Publié le par Roger Cousin

Saint-Loup, de son vrai nom Marc Augier, est un écrivain français, né le 19 mars 1908 à Bordeaux et mort le 16 décembre 1990 à Paris. Grand sportif, skieur et alpiniste, il s'illustre dans les années 1930 par des expéditions en montagne et en Laponie. Il est l'un des responsables des Auberges de la jeunesse en France. 
Augier Marc dit Saint-LoupAugier Marc dit Saint-Loup

Charmé par l'Allemagne lors d'un voyage effectué en 1929, ce sympathisant socialiste, journaliste à La Dépêche du Midi et à Sciences et voyages, passe au nazisme après la lecture du livre La Gerbe des forces, d'Alphonse de Châteaubriant. Le nazisme apparaît à Augier comme le retour des peuples européens au paganisme des temps anciens, face à la décadence du judéo-christianisme. Durant l'Occupation, Marc Augier dirige le mouvement Jeunes pour l'Europe nouvelle, l'organe de jeunesse du Groupe Collaboration, et devient rédacteur en chef de l'hebdomadaire collaborateur La Gerbe, dont le directeur de publication est Alphonse de Châteaubriant. Intégrant le Bureau politique du Parti populaire français (PPF) de Jacques Doriot, il suit ensuite la LVF, puis la Waffen-SS française sur le front de l'est, en tant que correspondant de presse attitré. A la fin de la guerre, il transite par le centre de formation de l'Allgemeine-SS allemande à Hildesheim; il est également responsable de la publication Devenir, organe officiel de la Waffen SS française.

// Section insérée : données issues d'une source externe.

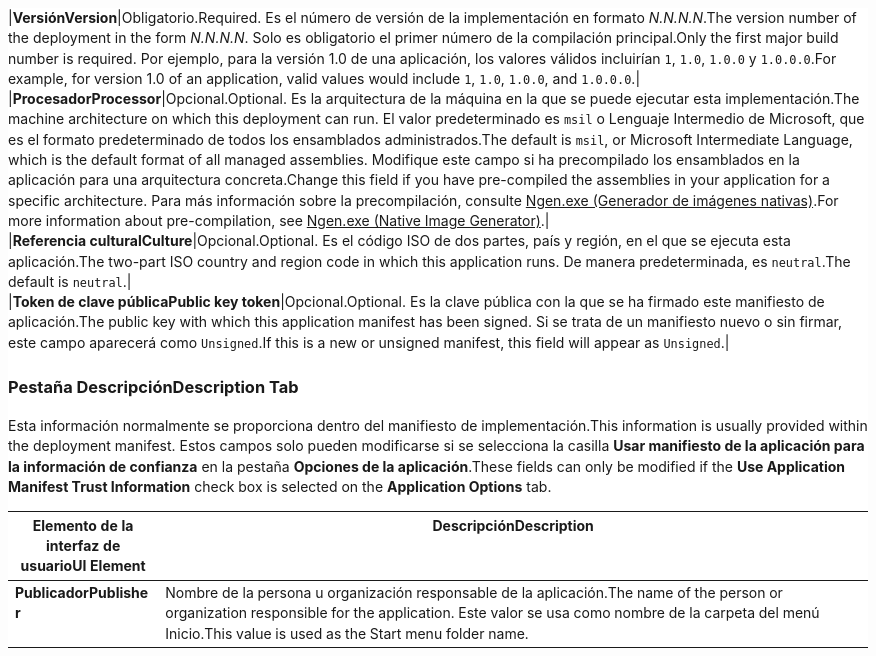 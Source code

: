 |<span data-ttu-id="4d9de-253">**Versión**</span><span class="sxs-lookup"><span data-stu-id="4d9de-253">**Version**</span></span>|<span data-ttu-id="4d9de-254">Obligatorio.</span><span class="sxs-lookup"><span data-stu-id="4d9de-254">Required.</span></span> <span data-ttu-id="4d9de-255">Es el número de versión de la implementación en formato *N.N.N.N*.</span><span class="sxs-lookup"><span data-stu-id="4d9de-255">The version number of the deployment in the form *N.N.N.N*.</span></span> <span data-ttu-id="4d9de-256">Solo es obligatorio el primer número de la compilación principal.</span><span class="sxs-lookup"><span data-stu-id="4d9de-256">Only the first major build number is required.</span></span> <span data-ttu-id="4d9de-257">Por ejemplo, para la versión 1.0 de una aplicación, los valores válidos incluirían `1`, `1.0`, `1.0.0` y `1.0.0.0`.</span><span class="sxs-lookup"><span data-stu-id="4d9de-257">For example, for version 1.0 of an application, valid values would include `1`, `1.0`, `1.0.0`, and `1.0.0.0`.</span></span>|  
|<span data-ttu-id="4d9de-258">**Procesador**</span><span class="sxs-lookup"><span data-stu-id="4d9de-258">**Processor**</span></span>|<span data-ttu-id="4d9de-259">Opcional.</span><span class="sxs-lookup"><span data-stu-id="4d9de-259">Optional.</span></span> <span data-ttu-id="4d9de-260">Es la arquitectura de la máquina en la que se puede ejecutar esta implementación.</span><span class="sxs-lookup"><span data-stu-id="4d9de-260">The machine architecture on which this deployment can run.</span></span> <span data-ttu-id="4d9de-261">El valor predeterminado es `msil` o Lenguaje Intermedio de Microsoft, que es el formato predeterminado de todos los ensamblados administrados.</span><span class="sxs-lookup"><span data-stu-id="4d9de-261">The default is `msil`, or Microsoft Intermediate Language, which is the default format of all managed assemblies.</span></span> <span data-ttu-id="4d9de-262">Modifique este campo si ha precompilado los ensamblados en la aplicación para una arquitectura concreta.</span><span class="sxs-lookup"><span data-stu-id="4d9de-262">Change this field if you have pre-compiled the assemblies in your application for a specific architecture.</span></span> <span data-ttu-id="4d9de-263">Para más información sobre la precompilación, consulte [Ngen.exe (Generador de imágenes nativas)](ngen-exe-native-image-generator.md).</span><span class="sxs-lookup"><span data-stu-id="4d9de-263">For more information about pre-compilation, see [Ngen.exe (Native Image Generator)](ngen-exe-native-image-generator.md).</span></span>|  
|<span data-ttu-id="4d9de-264">**Referencia cultural**</span><span class="sxs-lookup"><span data-stu-id="4d9de-264">**Culture**</span></span>|<span data-ttu-id="4d9de-265">Opcional.</span><span class="sxs-lookup"><span data-stu-id="4d9de-265">Optional.</span></span> <span data-ttu-id="4d9de-266">Es el código ISO de dos partes, país y región, en el que se ejecuta esta aplicación.</span><span class="sxs-lookup"><span data-stu-id="4d9de-266">The two-part ISO country and region code in which this application runs.</span></span> <span data-ttu-id="4d9de-267">De manera predeterminada, es `neutral`.</span><span class="sxs-lookup"><span data-stu-id="4d9de-267">The default is `neutral`.</span></span>|  
|<span data-ttu-id="4d9de-268">**Token de clave pública**</span><span class="sxs-lookup"><span data-stu-id="4d9de-268">**Public key token**</span></span>|<span data-ttu-id="4d9de-269">Opcional.</span><span class="sxs-lookup"><span data-stu-id="4d9de-269">Optional.</span></span> <span data-ttu-id="4d9de-270">Es la clave pública con la que se ha firmado este manifiesto de aplicación.</span><span class="sxs-lookup"><span data-stu-id="4d9de-270">The public key with which this application manifest has been signed.</span></span> <span data-ttu-id="4d9de-271">Si se trata de un manifiesto nuevo o sin firmar, este campo aparecerá como `Unsigned`.</span><span class="sxs-lookup"><span data-stu-id="4d9de-271">If this is a new or unsigned manifest, this field will appear as `Unsigned`.</span></span>|  
  
### <a name="description-tab"></a><span data-ttu-id="4d9de-272">Pestaña Descripción</span><span class="sxs-lookup"><span data-stu-id="4d9de-272">Description Tab</span></span>  
 <span data-ttu-id="4d9de-273">Esta información normalmente se proporciona dentro del manifiesto de implementación.</span><span class="sxs-lookup"><span data-stu-id="4d9de-273">This information is usually provided within the deployment manifest.</span></span> <span data-ttu-id="4d9de-274">Estos campos solo pueden modificarse si se selecciona la casilla **Usar manifiesto de la aplicación para la información de confianza** en la pestaña **Opciones de la aplicación**.</span><span class="sxs-lookup"><span data-stu-id="4d9de-274">These fields can only be modified if the **Use Application Manifest Trust Information** check box is selected on the **Application Options** tab.</span></span>  
  
|<span data-ttu-id="4d9de-275">Elemento de la interfaz de usuario</span><span class="sxs-lookup"><span data-stu-id="4d9de-275">UI Element</span></span>|<span data-ttu-id="4d9de-276">Descripción</span><span class="sxs-lookup"><span data-stu-id="4d9de-276">Description</span></span>|  
|----------------|-----------------|  
|<span data-ttu-id="4d9de-277">**Publicador**</span><span class="sxs-lookup"><span data-stu-id="4d9de-277">**Publisher**</span></span>|<span data-ttu-id="4d9de-278">Nombre de la persona u organización responsable de la aplicación.</span><span class="sxs-lookup"><span data-stu-id="4d9de-278">The name of the person or organization responsible for the application.</span></span> <span data-ttu-id="4d9de-279">Este valor se usa como nombre de la carpeta del menú Inicio.</span><span class="sxs-lookup"><span data-stu-id="4d9de-279">This value is used as the Start menu folder name.</span></span>|   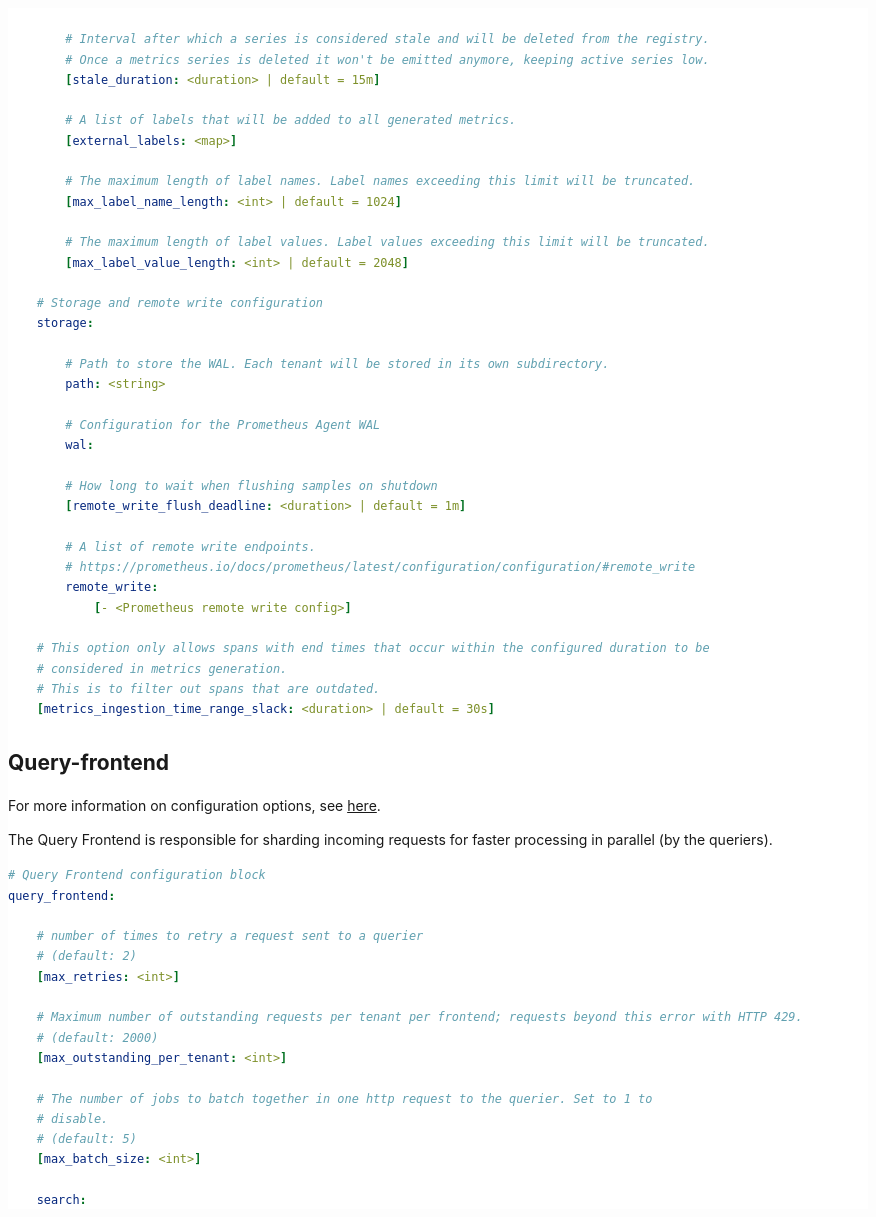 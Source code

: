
 ```yaml

        # Interval after which a series is considered stale and will be deleted from the registry.
        # Once a metrics series is deleted it won't be emitted anymore, keeping active series low.
        [stale_duration: <duration> | default = 15m]

        # A list of labels that will be added to all generated metrics.
        [external_labels: <map>]

        # The maximum length of label names. Label names exceeding this limit will be truncated.
        [max_label_name_length: <int> | default = 1024]

        # The maximum length of label values. Label values exceeding this limit will be truncated.
        [max_label_value_length: <int> | default = 2048]

    # Storage and remote write configuration
    storage:

        # Path to store the WAL. Each tenant will be stored in its own subdirectory.
        path: <string>

        # Configuration for the Prometheus Agent WAL
        wal:

        # How long to wait when flushing samples on shutdown
        [remote_write_flush_deadline: <duration> | default = 1m]

        # A list of remote write endpoints.
        # https://prometheus.io/docs/prometheus/latest/configuration/configuration/#remote_write
        remote_write:
            [- <Prometheus remote write config>]

    # This option only allows spans with end times that occur within the configured duration to be
    # considered in metrics generation.
    # This is to filter out spans that are outdated.
    [metrics_ingestion_time_range_slack: <duration> | default = 30s]
```

## Query-frontend

For more information on configuration options, see [here](https://github.com/grafana/tempo/blob/main/modules/frontend/config.go).

The Query Frontend is responsible for sharding incoming requests for faster processing in parallel (by the queriers).

```yaml
# Query Frontend configuration block
query_frontend:

    # number of times to retry a request sent to a querier
    # (default: 2)
    [max_retries: <int>]

    # Maximum number of outstanding requests per tenant per frontend; requests beyond this error with HTTP 429.
    # (default: 2000)
    [max_outstanding_per_tenant: <int>]

    # The number of jobs to batch together in one http request to the querier. Set to 1 to
    # disable.
    # (default: 5)
    [max_batch_size: <int>]

    search:
```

Clandestin après 1945, il publie un roman, Face Nord sous le pseudonyme de M-A de Saint-Loup, afin de payer son voyage pour l'Argentine, et qui a un succès d'édition en France. Il aurait été professeur de ski d'Eva Peron et instructeur dans l'armée argentine. Revenu en France en 1953, gracié, il publie un roman, La Nuit commence au Cap Horn, qui manque de lui valoir le prix Goncourt avant que l'identité de l'auteur ne soit révélée par Le Figaro Littéraire ; parmi les jurés, seule Colette ne rétractera pas son vote suite à la polémique.

Saint-Loup poursuit ensuite une carrière d'écrivain et de journaliste, publiant plusieurs livres consacrés à la LVF (Les Volontaires) et à la Waffen SS française (Les Hérétiques, Les Nostalgiques) ou belge (Les SS de la Toison d'or). Son œuvre est marquée par la recherche de l'aventure et du dépassement de soi ainsi que par l'hostilité à la philosophie chrétienne. Il se fait aussi le chantre des « patries charnelles » en publiant divers romans, consacrés aux mouvements régionalistes et à la survie de l'homme en milieu sauvage.

Grand amateur de moto, il s'intéresse également aux véhicules motorisés en publiant notamment des biographies des constructeurs automobiles Louis Renault et Marius Berliet. Son dernier roman, La République du Mont-Blanc, synthétise ses thèmes de prédilection en dépeignant la survie, en pleine montagne, d'une communauté de Savoyards fuyant le métissage et la décadence. Saint-Loup est souvent cité en référence par certaines auteurs et militants païens, comme Pierre Vial ou Jean Mabire.